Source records
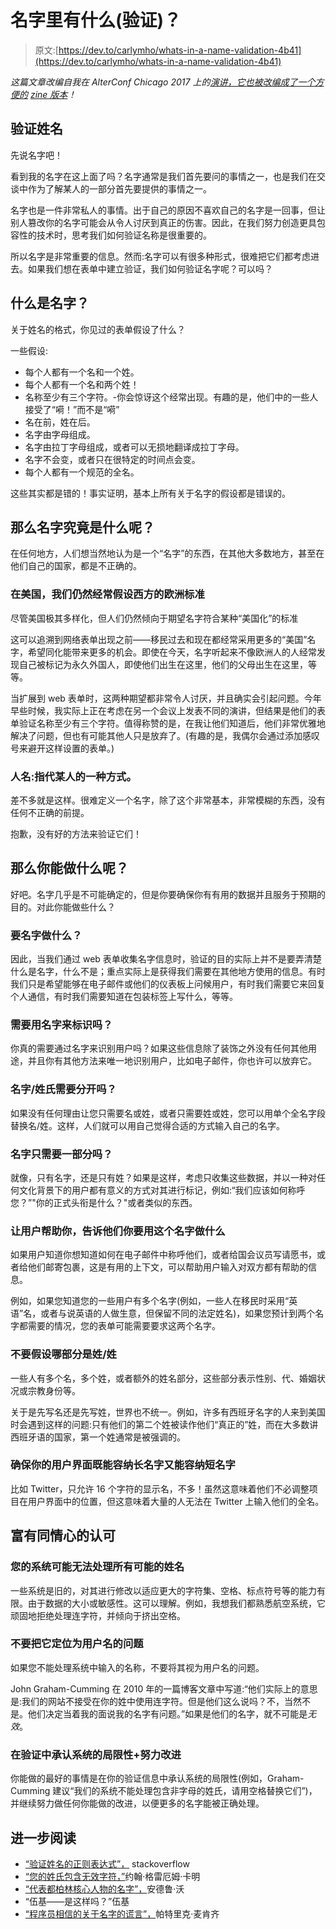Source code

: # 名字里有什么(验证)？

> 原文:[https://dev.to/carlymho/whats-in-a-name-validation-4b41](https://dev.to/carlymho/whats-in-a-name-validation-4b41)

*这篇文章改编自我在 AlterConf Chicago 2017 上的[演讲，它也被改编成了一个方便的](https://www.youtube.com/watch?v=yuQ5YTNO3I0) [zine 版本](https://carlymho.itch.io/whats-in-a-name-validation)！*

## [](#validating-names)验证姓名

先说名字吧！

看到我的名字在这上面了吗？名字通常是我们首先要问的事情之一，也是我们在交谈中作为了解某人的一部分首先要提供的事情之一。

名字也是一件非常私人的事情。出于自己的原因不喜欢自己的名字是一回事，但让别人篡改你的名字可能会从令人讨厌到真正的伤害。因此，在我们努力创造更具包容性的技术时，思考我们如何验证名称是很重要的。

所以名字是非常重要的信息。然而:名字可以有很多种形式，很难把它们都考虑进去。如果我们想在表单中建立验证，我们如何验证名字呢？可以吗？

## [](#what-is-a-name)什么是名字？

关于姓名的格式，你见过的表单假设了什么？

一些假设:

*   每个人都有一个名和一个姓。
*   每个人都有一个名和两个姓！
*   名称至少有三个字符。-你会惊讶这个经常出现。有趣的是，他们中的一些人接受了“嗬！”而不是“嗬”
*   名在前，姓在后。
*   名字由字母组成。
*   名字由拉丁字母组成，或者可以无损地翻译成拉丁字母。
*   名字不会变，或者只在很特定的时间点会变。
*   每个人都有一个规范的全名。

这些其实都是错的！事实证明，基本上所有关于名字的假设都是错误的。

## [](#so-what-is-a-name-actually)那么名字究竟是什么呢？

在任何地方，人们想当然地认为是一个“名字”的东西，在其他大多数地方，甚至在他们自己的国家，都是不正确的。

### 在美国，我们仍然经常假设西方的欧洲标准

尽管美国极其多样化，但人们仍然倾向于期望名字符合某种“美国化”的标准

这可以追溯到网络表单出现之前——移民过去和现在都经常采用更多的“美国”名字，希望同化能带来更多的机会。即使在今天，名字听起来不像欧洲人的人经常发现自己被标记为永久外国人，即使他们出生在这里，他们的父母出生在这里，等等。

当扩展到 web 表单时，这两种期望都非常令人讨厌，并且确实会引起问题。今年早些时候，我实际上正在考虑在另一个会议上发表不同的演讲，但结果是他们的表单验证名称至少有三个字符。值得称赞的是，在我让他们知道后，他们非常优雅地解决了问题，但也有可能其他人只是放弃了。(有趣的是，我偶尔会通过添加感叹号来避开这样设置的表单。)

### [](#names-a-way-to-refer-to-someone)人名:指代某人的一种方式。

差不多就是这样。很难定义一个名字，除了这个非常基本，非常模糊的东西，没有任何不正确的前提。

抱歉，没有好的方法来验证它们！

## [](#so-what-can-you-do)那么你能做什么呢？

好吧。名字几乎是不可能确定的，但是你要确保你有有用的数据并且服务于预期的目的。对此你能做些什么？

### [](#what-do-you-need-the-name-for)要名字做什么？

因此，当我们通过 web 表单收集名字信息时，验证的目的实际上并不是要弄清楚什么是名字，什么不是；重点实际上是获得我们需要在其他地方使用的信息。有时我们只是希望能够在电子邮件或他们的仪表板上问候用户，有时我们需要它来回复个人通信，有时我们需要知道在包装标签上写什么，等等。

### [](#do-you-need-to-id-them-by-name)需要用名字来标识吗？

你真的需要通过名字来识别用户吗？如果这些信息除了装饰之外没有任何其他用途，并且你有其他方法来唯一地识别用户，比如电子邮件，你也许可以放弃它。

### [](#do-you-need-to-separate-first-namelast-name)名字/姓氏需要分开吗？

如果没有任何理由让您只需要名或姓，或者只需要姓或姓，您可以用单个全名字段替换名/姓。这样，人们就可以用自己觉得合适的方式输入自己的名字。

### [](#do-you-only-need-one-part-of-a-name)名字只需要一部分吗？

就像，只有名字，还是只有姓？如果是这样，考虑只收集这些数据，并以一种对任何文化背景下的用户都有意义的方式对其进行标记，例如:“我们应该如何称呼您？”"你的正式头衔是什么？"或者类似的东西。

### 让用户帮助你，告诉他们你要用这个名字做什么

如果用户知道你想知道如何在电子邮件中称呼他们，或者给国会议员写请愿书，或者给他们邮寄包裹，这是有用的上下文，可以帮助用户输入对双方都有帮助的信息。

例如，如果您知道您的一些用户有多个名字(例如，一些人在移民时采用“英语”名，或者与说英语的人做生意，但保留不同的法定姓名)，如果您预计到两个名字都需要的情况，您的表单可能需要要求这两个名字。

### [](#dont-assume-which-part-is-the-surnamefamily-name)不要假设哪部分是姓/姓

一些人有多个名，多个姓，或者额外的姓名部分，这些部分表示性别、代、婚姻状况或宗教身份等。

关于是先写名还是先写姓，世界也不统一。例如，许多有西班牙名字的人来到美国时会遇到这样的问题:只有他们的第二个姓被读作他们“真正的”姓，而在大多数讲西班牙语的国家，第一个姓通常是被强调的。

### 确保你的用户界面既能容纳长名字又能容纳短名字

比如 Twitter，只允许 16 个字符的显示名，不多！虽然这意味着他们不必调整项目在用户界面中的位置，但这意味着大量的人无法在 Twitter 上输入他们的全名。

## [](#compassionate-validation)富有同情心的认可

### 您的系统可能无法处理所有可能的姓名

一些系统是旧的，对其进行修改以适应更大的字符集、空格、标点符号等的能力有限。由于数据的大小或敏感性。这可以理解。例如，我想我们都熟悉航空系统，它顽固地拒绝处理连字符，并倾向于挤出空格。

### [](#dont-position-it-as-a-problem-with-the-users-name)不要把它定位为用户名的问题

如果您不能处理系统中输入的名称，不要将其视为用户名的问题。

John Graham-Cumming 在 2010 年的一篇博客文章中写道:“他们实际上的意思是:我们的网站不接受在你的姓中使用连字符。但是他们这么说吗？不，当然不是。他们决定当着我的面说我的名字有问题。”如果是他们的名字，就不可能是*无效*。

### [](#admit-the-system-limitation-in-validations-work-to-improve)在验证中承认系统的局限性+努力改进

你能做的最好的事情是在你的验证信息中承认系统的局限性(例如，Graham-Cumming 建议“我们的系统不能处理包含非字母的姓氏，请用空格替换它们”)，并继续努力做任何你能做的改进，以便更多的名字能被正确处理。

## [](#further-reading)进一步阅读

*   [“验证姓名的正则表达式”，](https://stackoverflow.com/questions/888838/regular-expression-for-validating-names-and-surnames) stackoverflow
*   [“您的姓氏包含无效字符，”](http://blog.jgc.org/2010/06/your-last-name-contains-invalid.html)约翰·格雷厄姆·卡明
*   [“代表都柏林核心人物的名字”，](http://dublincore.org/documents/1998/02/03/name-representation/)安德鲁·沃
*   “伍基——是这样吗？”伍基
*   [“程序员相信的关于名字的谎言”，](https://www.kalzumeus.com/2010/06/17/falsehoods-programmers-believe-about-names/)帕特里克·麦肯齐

Exercise description ->
Up to and including the line containing "看到我的名字在这上面了吗？名", quote each line of the entries above from the very first, please, exactly and without images.

Answer to the exercise ->
Source code

: # 名字里有什么(验证)？

> 原文:[https://dev.to/carlymho/whats-in-a-name-validation-4b41](https://dev.to/carlymho/whats-in-a-name-validation-4b41)

*这篇文章改编自我在 AlterConf Chicago 2017 上的[演讲，它也被改编成了一个方便的](https://www.youtube.com/watch?v=yuQ5YTNO3I0) [zine 版本](https://carlymho.itch.io/whats-in-a-name-validation)！*

## [](#validating-names)验证姓名

先说名字吧！

看到我的名字在这上面了吗？名字通常是我们首先要问的事情之一，也是我们在交谈中作为了解某人的一部分首先要提供的事情之一。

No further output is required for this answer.